A style of organizing libraries centered around the idea of combining things. Usually there is some type T, some "primitive" values of type T, and some "combinators" which can combine values of type T in various ways to build up more complex values of type T

So the general shape of a combinator is

combinator: Thing -> Thing

The goal of a combinator is to create new "things" from previously defined "things".

Since the result can be passed back as input, you get a combinatorial explosion of possibilities, which makes this pattern very powerful.

If you mix and match several combinators together, you get an even larger combinatorial explosion.

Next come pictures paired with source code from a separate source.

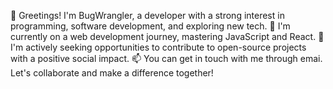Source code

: 👋 Greetings! I'm BugWrangler, a developer with a strong interest in programming, software development, and exploring new tech. 
🌱 I'm currently on a web development journey, mastering JavaScript and React. 
💞️ I'm actively seeking opportunities to contribute to open-source projects with a positive social impact. 
📫 You can get in touch with me through emai. Let's collaborate and make a difference together!
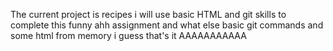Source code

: The current project is recipes
i will use basic HTML and git skills 
to complete this funny ahh assignment
and what else
basic git commands and some html from memory
i guess that's it
AAAAAAAAAAA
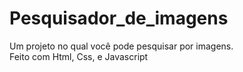 # Pesquisador_de_imagens
Um projeto no qual você pode pesquisar por imagens. <br>Feito com Html, Css, e Javascript <br>

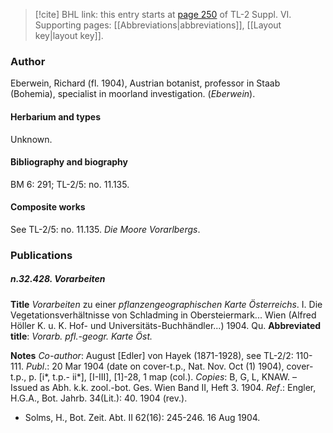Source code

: > [!cite] BHL link: this entry starts at [page 250](https://www.biodiversitylibrary.org/item/103835#page/260/mode/1up) of TL-2 Suppl. VI.
> Supporting pages: [[Abbreviations|abbreviations]], [[Layout key|layout key]].

### Author

Eberwein, Richard (fl. 1904), Austrian botanist, professor in Staab (Bohemia), specialist in moorland investigation. (*Eberwein*).

#### Herbarium and types

Unknown.

#### Bibliography and biography

BM 6: 291; TL-2/5: no. 11.135.

#### Composite works

See TL-2/5: no. 11.135. *Die Moore Vorarlbergs*.

### Publications

##### n.32.428. Vorarbeiten

**Title**
*Vorarbeiten* zu einer *pflanzengeographischen Karte Österreichs*. I. Die Vegetationsverhältnisse von Schladming in Obersteiermark... Wien (Alfred Höller K. u. K. Hof- und Universitäts-Buchhändler...) 1904. Qu.
**Abbreviated title**: *Vorarb. pfl.-geogr. Karte Öst.*

**Notes**
*Co-author*: August \[Edler\] von Hayek (1871-1928), see TL-2/2: 110-111.
*Publ*.: 20 Mar 1904 (date on cover-t.p., Nat. Nov. Oct (1) 1904), cover-t.p., p. \[i\*, t.p.- ii\*\], \[I-III\], \[1\]-28, 1 map (col.). *Copies*: B, G, L, KNAW. – Issued as Abh. k.k. zool.-bot. Ges. Wien Band II, Heft 3. 1904.
*Ref*.: Engler, H.G.A., Bot. Jahrb. 34(Lit.): 40. 1904 (rev.).
- Solms, H., Bot. Zeit. Abt. II 62(16): 245-246. 16 Aug 1904.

So a design that you may often find in a functional module is

a small set of very simple "primitives"

a set of "combinators" for combining them into more complicated structures

Let’s see some examples.

Example 1: Setoid

The getArraySetoid combinator: given an instance of Setoid for A, we can derive an instance of Setoid for Array

import { Setoid } from ‘fp-ts/lib/Setoid’

export function getArraySetoid<A>(S: Setoid<A>): Setoid<Array<A>> {

return {

equals: (xs, ys) => xs.length === ys.length && xs.every((x, i) => S.equals(x, ys[i]))

}

}

Usage

/** a primitive `Setoid` instance for `number` */

export const setoidNumber: Setoid<number> = {

equals: (x, y) => x === y

}

// derived

export const setoidArrayOfNumber: Setoid<Array<number>> = getArraySetoid(setoidNumber)

// derived

export const setoidArrayOfArrayOfNumber: Setoid<Array<Array<number>>> = getArraySetoid(setoidArrayOfNumber)

// derived

export const setoidArrayOfArrayOfArrayOfNumber: Setoid<Array<Array<Array<number>>>> = getArraySetoid(setoidArrayOfArrayOfNumber)

// etc…

Another combinator, contramap: given an instance of Setoid for A and a function from B to A, we can derive an instance of Setoid for B

export const contramap = <A, B>(f: (b: B) => A, S: Setoid<A>): Setoid<B> => {

return {

equals: (x, y) => S.equals(f(x), f(y))

}

}

Usage

export interface User {

id: number,

name: string

}

export const setoidUser: Setoid<User> = contramap((user: User) => user.id, setoidNumber)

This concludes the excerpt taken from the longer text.